◆ REQUIRED ACTION
Your answer should consist of the lines in the listing that hold "conjugation".

◆ DATA UNDER STUDY
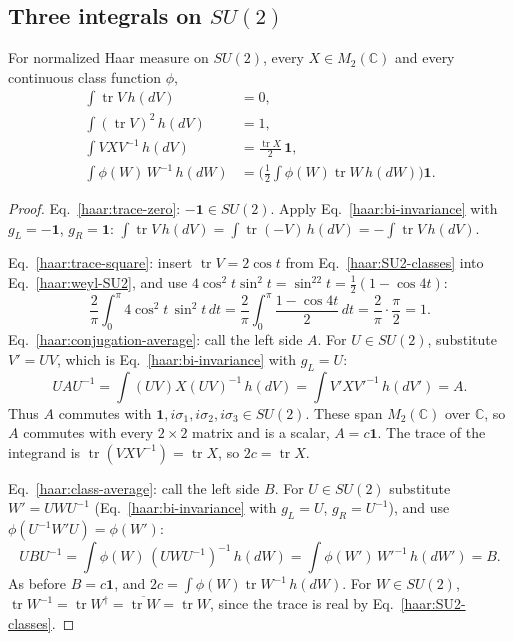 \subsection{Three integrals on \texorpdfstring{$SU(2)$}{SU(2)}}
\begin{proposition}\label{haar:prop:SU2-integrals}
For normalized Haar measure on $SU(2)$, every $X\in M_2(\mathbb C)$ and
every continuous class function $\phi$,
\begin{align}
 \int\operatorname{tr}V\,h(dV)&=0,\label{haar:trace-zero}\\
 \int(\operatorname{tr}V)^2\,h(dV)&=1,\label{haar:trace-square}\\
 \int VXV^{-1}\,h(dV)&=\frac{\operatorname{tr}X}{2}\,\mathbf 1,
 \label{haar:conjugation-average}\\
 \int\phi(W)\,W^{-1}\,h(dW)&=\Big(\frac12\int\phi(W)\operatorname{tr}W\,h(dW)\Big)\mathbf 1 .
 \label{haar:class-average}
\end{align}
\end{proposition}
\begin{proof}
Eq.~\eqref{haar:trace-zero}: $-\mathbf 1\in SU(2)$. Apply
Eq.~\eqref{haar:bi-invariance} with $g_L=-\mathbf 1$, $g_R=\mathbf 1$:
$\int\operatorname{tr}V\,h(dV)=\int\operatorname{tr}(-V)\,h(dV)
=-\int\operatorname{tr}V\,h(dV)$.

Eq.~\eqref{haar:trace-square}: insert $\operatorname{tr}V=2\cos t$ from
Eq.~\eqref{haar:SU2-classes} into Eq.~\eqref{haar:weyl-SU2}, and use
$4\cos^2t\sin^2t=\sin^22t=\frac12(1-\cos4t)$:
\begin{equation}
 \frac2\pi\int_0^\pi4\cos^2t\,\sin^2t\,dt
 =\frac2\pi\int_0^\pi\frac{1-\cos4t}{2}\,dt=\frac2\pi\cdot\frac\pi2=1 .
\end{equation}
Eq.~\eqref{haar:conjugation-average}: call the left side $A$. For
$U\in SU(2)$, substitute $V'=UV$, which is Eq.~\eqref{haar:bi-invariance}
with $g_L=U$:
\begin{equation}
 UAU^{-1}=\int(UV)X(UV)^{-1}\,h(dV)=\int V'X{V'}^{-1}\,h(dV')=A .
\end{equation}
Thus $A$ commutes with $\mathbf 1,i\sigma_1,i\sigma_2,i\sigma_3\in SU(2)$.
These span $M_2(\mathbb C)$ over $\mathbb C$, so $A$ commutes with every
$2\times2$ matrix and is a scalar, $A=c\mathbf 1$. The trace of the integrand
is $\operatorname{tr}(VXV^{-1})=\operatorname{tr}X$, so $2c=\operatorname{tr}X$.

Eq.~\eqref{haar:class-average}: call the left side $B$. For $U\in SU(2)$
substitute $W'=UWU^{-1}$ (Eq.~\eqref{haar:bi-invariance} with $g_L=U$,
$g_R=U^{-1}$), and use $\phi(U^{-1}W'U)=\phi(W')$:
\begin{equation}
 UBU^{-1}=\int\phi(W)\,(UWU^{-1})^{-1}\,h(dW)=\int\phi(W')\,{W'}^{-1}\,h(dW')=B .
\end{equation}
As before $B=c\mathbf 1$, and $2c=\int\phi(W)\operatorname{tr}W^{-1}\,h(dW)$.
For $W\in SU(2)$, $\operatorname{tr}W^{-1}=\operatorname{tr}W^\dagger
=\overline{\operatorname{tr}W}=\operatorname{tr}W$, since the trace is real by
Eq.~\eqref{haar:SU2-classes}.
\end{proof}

◆ ANSWER AREA
 \label{haar:conjugation-average}\\
Eq.~\eqref{haar:conjugation-average}: call the left side $A$. For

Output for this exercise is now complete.